===== Data for analysis =====
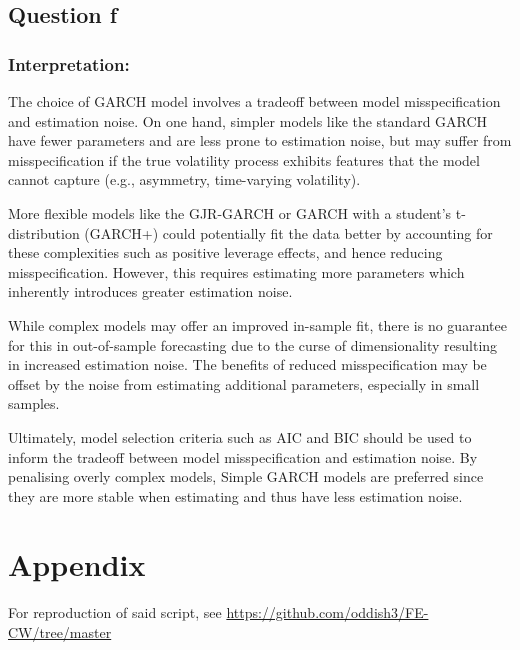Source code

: \documentclass{article}
\begin{document}
\subsection*{Question f}
\subsubsection*{Interpretation:}

The choice of GARCH model involves a tradeoff between model misspecification and estimation noise. On one hand, simpler models like the standard GARCH have fewer parameters and are less prone to estimation noise, but may suffer from misspecification if the true volatility process exhibits features that the model cannot capture (e.g., asymmetry, time-varying volatility).

More flexible models like the GJR-GARCH or GARCH with a student's t-distribution (GARCH+) could potentially fit the data better by accounting for these complexities such as  positive leverage effects, and hence reducing misspecification. 
However, this requires estimating more parameters which inherently introduces greater estimation noise.

While complex models may offer an improved in-sample fit, there is no guarantee for this in out-of-sample forecasting due to the curse of dimensionality resulting in increased estimation noise. 
The benefits of reduced misspecification may be offset by the noise from estimating additional parameters, especially in small samples.

Ultimately, model selection criteria such as AIC and BIC should be used to inform the tradeoff between  model misspecification and estimation noise. 
By penalising overly complex models, Simple GARCH models are preferred since they are more stable when estimating and thus have less estimation noise.


\newpage
\section*{Appendix}

For reproduction of said script, see \url{https://github.com/oddish3/FE-CW/tree/master}


\end{document}
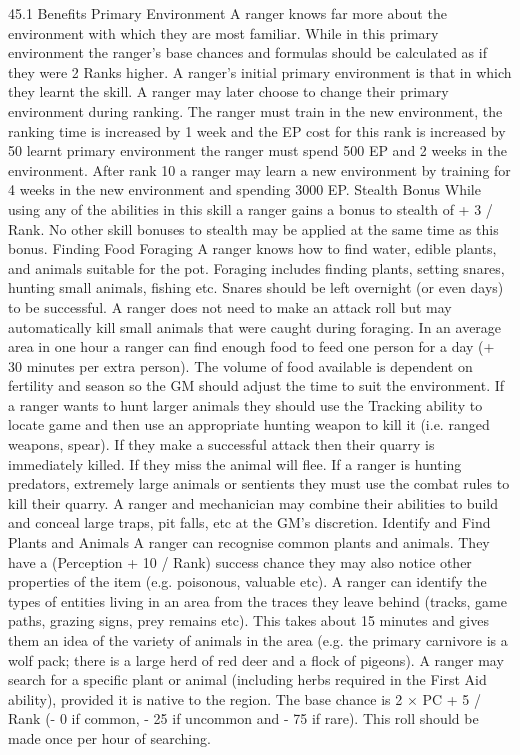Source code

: \documentclass[a4paper]{article}
\begin{document}
\begin{multicols}{3}
45.1 Benefits
Primary Environment
A ranger knows far more about the environment
with which they are most familiar. While in this
primary environment the ranger’s base chances and
formulas should be calculated as if they were 2
Ranks higher. A ranger’s initial primary environment is that in which they learnt the skill. A ranger
may later choose to change their primary environment during ranking.
The ranger must train in the new environment, the
ranking time is increased by 1 week and the EP
cost for this rank is increased by 50%
learnt primary environment the ranger must spend
500 EP and 2 weeks in the environment. After rank
10 a ranger may learn a new environment by training for 4 weeks in the new environment and spending 3000 EP.
Stealth Bonus
While using any of the abilities in this skill a
ranger gains a bonus to stealth of + 3 / Rank. No
other skill bonuses to stealth may be applied at the
same time as this bonus.
Finding Food
Foraging A ranger knows how to find water, edible plants, and animals suitable for the pot. Foraging includes finding plants, setting snares, hunting
small animals, fishing etc. Snares should be left
overnight (or even days) to be successful. A ranger
does not need to make an attack roll but may automatically kill small animals that were caught during foraging.
In an average area in one hour a ranger can find
enough food to feed one person for a day (+ 30
minutes per extra person). The volume of food
available is dependent on fertility and season so the
GM should adjust the time to suit the environment.
If a ranger wants to hunt larger animals they should
use the Tracking ability to locate game and then
use an appropriate hunting weapon to kill it (i.e.
ranged weapons, spear). If they make a successful
attack then their quarry is immediately killed. If
they miss the animal will flee. If a ranger is hunting predators, extremely large animals or sentients
they must use the combat rules to kill their quarry.
A ranger and mechanician may combine their
abilities to build and conceal large traps, pit falls,
etc at the GM’s discretion.
Identify and Find Plants and Animals A ranger
can recognise common plants and animals. They
have a (Perception + 10 / Rank)%
success chance they may also notice other properties of the item (e.g. poisonous, valuable etc).
A ranger can identify the types of entities living in
an area from the traces they leave behind (tracks,
game paths, grazing signs, prey remains etc). This
takes about 15 minutes and gives them an idea of
the variety of animals in the area (e.g. the primary
carnivore is a wolf pack; there is a large herd of red
deer and a flock of pigeons).
A ranger may search for a specific plant or animal
(including herbs required in the First Aid ability),
provided it is native to the region. The base chance
is 2 × PC + 5 / Rank (- 0 if common, - 25 if uncommon and - 75 if rare). This roll should be made
once per hour of searching.


\end{multicols}
\end{document}

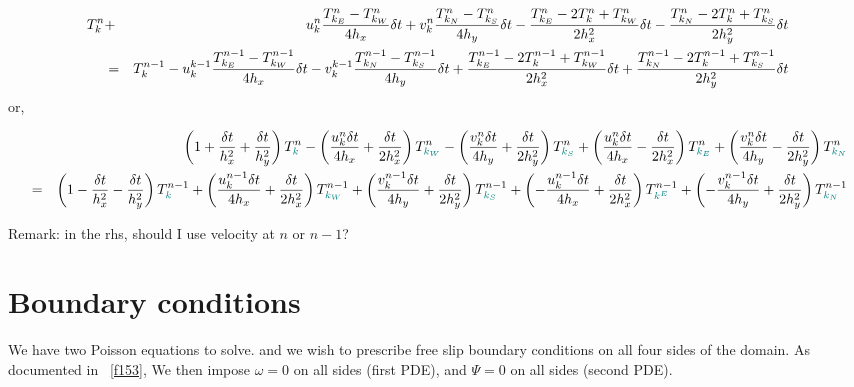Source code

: \begin{eqnarray}
T_{k}^n
&+& 
 u^n_{k} \frac{T^n_{k_E}-T^n_{k_W}}{4h_x} \delta t
+ v^n_{k} \frac{T^n_{k_N}-T^n_{k_S}}{4h_y}\delta t
- \frac{T^n_{k_E}-2T^n_{k}+T^n_{k_W}}{2h_x^2}\delta t
- \frac{T^n_{k_N}-2T^n_{k}+T^n_{k_S}}{2h_y^2}\delta t \nonumber\\
&=&
T_{k}^{n-1}
- u^{k-1}_{k} \frac{T^{n-1}_{k_E}-T^{n-1}_{k_W}}{4h_x}\delta t
- v^{k-1}_{k} \frac{T^{n-1}_{k_N}-T^{n-1}_{k_S}}{4h_y}\delta t
+ \frac{T^{n-1}_{k_E}-2T^{n-1}_{k}+T^{n-1}_{k_W}}{2h_x^2}\delta t
+ \frac{T^{n-1}_{k_N}-2T^{n-1}_{k}+T^{n-1}_{k_S}}{2h_y^2}\delta t \nonumber
\end{eqnarray}
or,
\begin{footnotesize}
\begin{eqnarray}
&&\left(1 +\frac{\delta t}{h_x^2} +\frac{\delta t}{h_y^2} \right)  T^n_{{\color{teal} k}}
-\left(\frac{u_{k}^n \delta t}{4h_x} +\frac{\delta t}{2h_x^2} \right) T^n_{{\color{teal} k_W}}
-\left(\frac{v_{k}^n \delta t}{4h_y} +\frac{\delta t}{2h_y^2} \right) T^n_{{\color{teal} k_S}}+
\left(\frac{u_{k}^n \delta t}{4h_x} -\frac{\delta t}{2h_x^2} \right)  T^n_{{\color{teal} k_E}}+
\left(\frac{v_{k}^n \delta t}{4h_y} -\frac{\delta t}{2h_y^2} \right)  T^n_{{\color{teal} k_N}} \nonumber\\
&=&
 \left(1 -\frac{\delta t}{h_x^2} -\frac{\delta t}{h_y^2} \right)  T^{n-1}_{{\color{teal} k}}
+\left(\frac{u_{k}^{n-1} \delta t}{4h_x} +\frac{\delta t}{2h_x^2} \right) T^{n-1}_{{\color{teal}k_W}}
+\left(\frac{v_{k}^{n-1} \delta t}{4h_y} +\frac{\delta t}{2h_y^2} \right) T^{n-1}_{{\color{teal}k_S}}
+\left(-\frac{u_{k}^{n-1} \delta t}{4h_x} +\frac{\delta t}{2h_x^2} \right) T^{n-1}_{{\color{teal}k^E}}
+\left(-\frac{v_{k}^{n-1} \delta t}{4h_y} +\frac{\delta t}{2h_y^2} \right) T^{n-1}_{{\color{teal}k_N}} \nonumber
\end{eqnarray}
\end{footnotesize}


Remark: in the rhs, should I use velocity at $n$ or $n-1$?



\section*{Boundary conditions}

We have two Poisson equations to solve. 
and we wish to prescribe free slip 
boundary conditions on all four sides of the domain. 
As documented in \stone~\ref{f153}, 
We then impose $\omega=0$ on all sides (first PDE), 
and $\Psi=0$ on all sides (second PDE). 

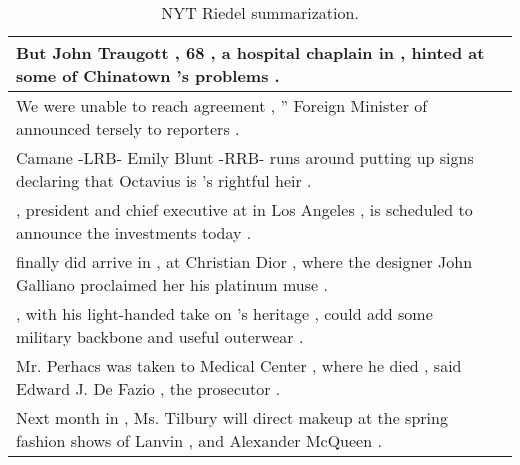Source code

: \begin{table}



\caption{NYT Riedel summarization.}

\label{table03:nyt}

\begin{tabular}{p{} P{1,3cm} }
\hline
\hline
{} {But John Traugott , 68 , a hospital chaplain in \underline{} , \underline{} hinted at some of Chinatown 's problems .} &    \\ 
\hline
{} {We were unable to reach agreement , '' Foreign Minister \underline{} of \underline{} announced tersely to reporters .} &    \\ 
\hline
{} {Camane -LRB- Emily Blunt -RRB- runs around \underline{} putting up signs declaring that Octavius is \underline{} 's rightful heir .} &    \\ 
\hline
{} {\underline{} , president and chief executive at \underline{} in Los Angeles , is scheduled to announce the investments today .} &    \\ 
\hline
{} {\underline{} finally did arrive in \underline{} , at Christian Dior , where the designer John Galliano proclaimed her his platinum muse .} &    \\ 
\hline
{} {\underline{} , with his light-handed take on \underline{} 's heritage , could add some military backbone and useful outerwear .} &    \\ 
\hline
{} {Mr. Perhacs was taken to \underline{} Medical Center , where he died , said Edward J. De Fazio , the \underline{} prosecutor .} &    \\ 
\hline
{} {Next month in \underline{} , Ms. Tilbury will direct makeup at the spring fashion shows of Lanvin , \underline{} and Alexander McQueen .} &    \\ 

\end{tabular}
\end{table}
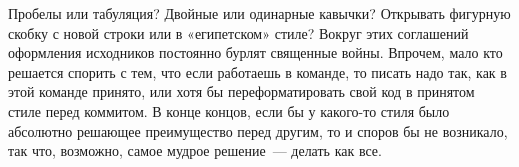 Пробелы или табуляция? Двойные или одинарные кавычки? Открывать фигурную скобку с новой строки или в «египетском» стиле? Вокруг этих соглашений оформления исходников постоянно бурлят священные войны. Впрочем, мало кто решается спорить с тем, что если работаешь в команде, то писать надо так, как в этой команде принято, или хотя бы переформатировать свой код в принятом стиле перед коммитом. В конце концов, если бы у какого-то стиля было абсолютно решающее преимущество перед другим, то и споров бы не возникало, так что, возможно, самое мудрое решение~--- делать как все. 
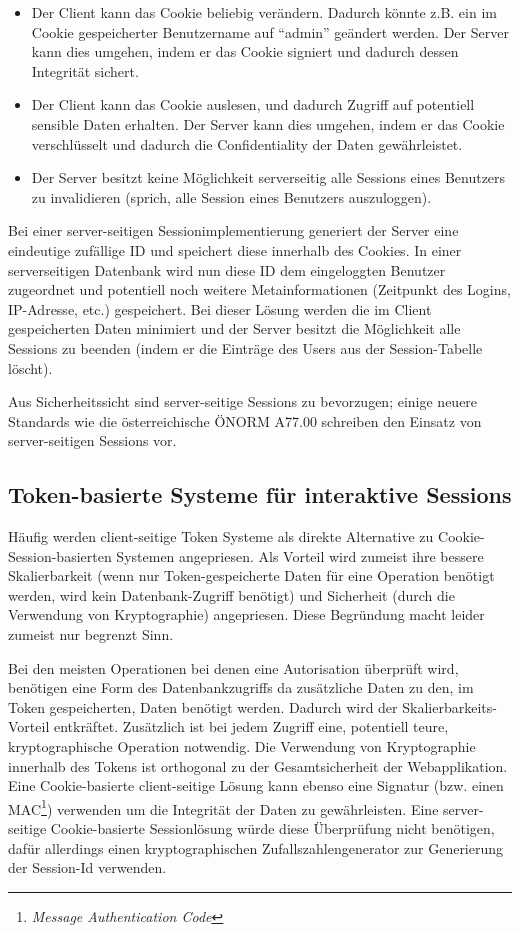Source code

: \begin{itemize}
		\item Der Client kann das Cookie beliebig verändern. Dadurch könnte z.B. ein im Cookie gespeicherter Benutzername auf ``admin'' geändert werden. Der Server kann dies umgehen, indem er das Cookie signiert und dadurch dessen Integrität sichert.
	\item Der Client kann das Cookie auslesen, und dadurch Zugriff auf potentiell sensible Daten erhalten. Der Server kann dies umgehen, indem er das Cookie verschlüsselt und dadurch die Confidentiality der Daten gewährleistet.
	\item Der Server besitzt keine Möglichkeit serverseitig alle Sessions eines Benutzers zu invalidieren (sprich, alle Session eines Benutzers auszuloggen).
\end{itemize}

Bei einer server-seitigen Sessionimplementierung generiert der Server eine eindeutige zufällige ID und speichert diese innerhalb des Cookies. In einer serverseitigen Datenbank wird nun diese ID dem eingeloggten Benutzer zugeordnet und potentiell noch weitere Metainformationen (Zeitpunkt des Logins, IP-Adresse, etc.) gespeichert. Bei dieser Lösung werden die im Client gespeicherten Daten minimiert und der Server besitzt die Möglichkeit alle Sessions zu beenden (indem er die Einträge des Users aus der Session-Tabelle löscht).

Aus Sicherheitssicht sind server-seitige Sessions zu bevorzugen; einige neuere Standards wie die österreichische ÖNORM A77.00 schreiben den Einsatz von server-seitigen Sessions vor.

\subsection{Token-basierte Systeme für interaktive Sessions}

Häufig werden client-seitige Token Systeme als direkte Alternative zu Cookie-Session-basierten Systemen angepriesen. Als Vorteil wird zumeist ihre bessere Skalierbarkeit (wenn nur Token-gespeicherte Daten für eine Operation benötigt werden, wird kein Datenbank-Zugriff benötigt) und Sicherheit (durch die Verwendung von Kryptographie) angepriesen. Diese Begründung macht leider zumeist nur begrenzt Sinn.

Bei den meisten Operationen bei denen eine Autorisation überprüft wird, benötigen eine Form des Datenbankzugriffs da zusätzliche Daten zu den, im Token gespeicherten, Daten benötigt werden. Dadurch wird der Skalierbarkeits-Vorteil entkräftet. Zusätzlich ist bei jedem Zugriff eine, potentiell teure, kryptographische Operation notwendig. Die Verwendung von Kryptographie innerhalb des Tokens ist orthogonal zu der Gesamtsicherheit der Webapplikation. Eine Cookie-basierte client-seitige Lösung kann ebenso eine Signatur (bzw. einen MAC\footnote{\textit{Message Authentication Code}}) verwenden um die Integrität der Daten zu gewährleisten. Eine server-seitige Cookie-basierte Sessionlösung würde diese Überprüfung nicht benötigen, dafür allerdings einen kryptographischen Zufallszahlengenerator zur Generierung der Session-Id verwenden.

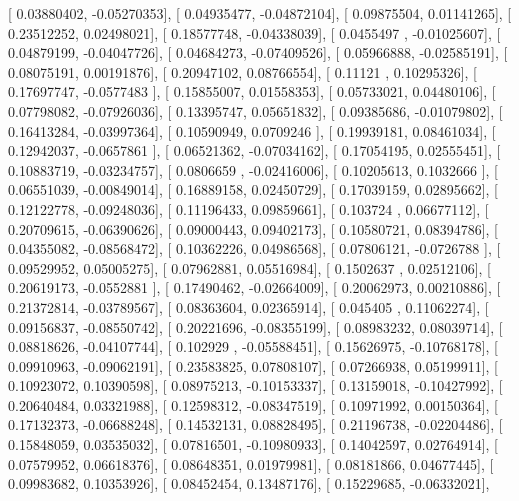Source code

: \documentclass{article}
\begin{document}
       [ 0.03880402, -0.05270353],
       [ 0.04935477, -0.04872104],
       [ 0.09875504,  0.01141265],
       [ 0.23512252,  0.02498021],
       [ 0.18577748, -0.04338039],
       [ 0.0455497 , -0.01025607],
       [ 0.04879199, -0.04047726],
       [ 0.04684273, -0.07409526],
       [ 0.05966888, -0.02585191],
       [ 0.08075191,  0.00191876],
       [ 0.20947102,  0.08766554],
       [ 0.11121   ,  0.10295326],
       [ 0.17697747, -0.0577483 ],
       [ 0.15855007,  0.01558353],
       [ 0.05733021,  0.04480106],
       [ 0.07798082, -0.07926036],
       [ 0.13395747,  0.05651832],
       [ 0.09385686, -0.01079802],
       [ 0.16413284, -0.03997364],
       [ 0.10590949,  0.0709246 ],
       [ 0.19939181,  0.08461034],
       [ 0.12942037, -0.0657861 ],
       [ 0.06521362, -0.07034162],
       [ 0.17054195,  0.02555451],
       [ 0.10883719, -0.03234757],
       [ 0.0806659 , -0.02416006],
       [ 0.10205613,  0.1032666 ],
       [ 0.06551039, -0.00849014],
       [ 0.16889158,  0.02450729],
       [ 0.17039159,  0.02895662],
       [ 0.12122778, -0.09248036],
       [ 0.11196433,  0.09859661],
       [ 0.103724  ,  0.06677112],
       [ 0.20709615, -0.06390626],
       [ 0.09000443,  0.09402173],
       [ 0.10580721,  0.08394786],
       [ 0.04355082, -0.08568472],
       [ 0.10362226,  0.04986568],
       [ 0.07806121, -0.0726788 ],
       [ 0.09529952,  0.05005275],
       [ 0.07962881,  0.05516984],
       [ 0.1502637 ,  0.02512106],
       [ 0.20619173, -0.0552881 ],
       [ 0.17490462, -0.02664009],
       [ 0.20062973,  0.00210886],
       [ 0.21372814, -0.03789567],
       [ 0.08363604,  0.02365914],
       [ 0.045405  ,  0.11062274],
       [ 0.09156837, -0.08550742],
       [ 0.20221696, -0.08355199],
       [ 0.08983232,  0.08039714],
       [ 0.08818626, -0.04107744],
       [ 0.102929  , -0.05588451],
       [ 0.15626975, -0.10768178],
       [ 0.09910963, -0.09062191],
       [ 0.23583825,  0.07808107],
       [ 0.07266938,  0.05199911],
       [ 0.10923072,  0.10390598],
       [ 0.08975213, -0.10153337],
       [ 0.13159018, -0.10427992],
       [ 0.20640484,  0.03321988],
       [ 0.12598312, -0.08347519],
       [ 0.10971992,  0.00150364],
       [ 0.17132373, -0.06688248],
       [ 0.14532131,  0.08828495],
       [ 0.21196738, -0.02204486],
       [ 0.15848059,  0.03535032],
       [ 0.07816501, -0.10980933],
       [ 0.14042597,  0.02764914],
       [ 0.07579952,  0.06618376],
       [ 0.08648351,  0.01979981],
       [ 0.08181866,  0.04677445],
       [ 0.09983682,  0.10353926],
       [ 0.08452454,  0.13487176],
       [ 0.15229685, -0.06332021],
\end{document}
=====
— Your task —
Show every line of the material above in which "were" is present.

— Output of the exercise —
formulas should be calculated as if they were 2
does not need to make an attack roll but may automatically kill small animals that were caught during foraging.
{} {We were unable to reach agreement , '' Foreign Minister \underline{} of \underline{} announced tersely to reporters .} &    \\ 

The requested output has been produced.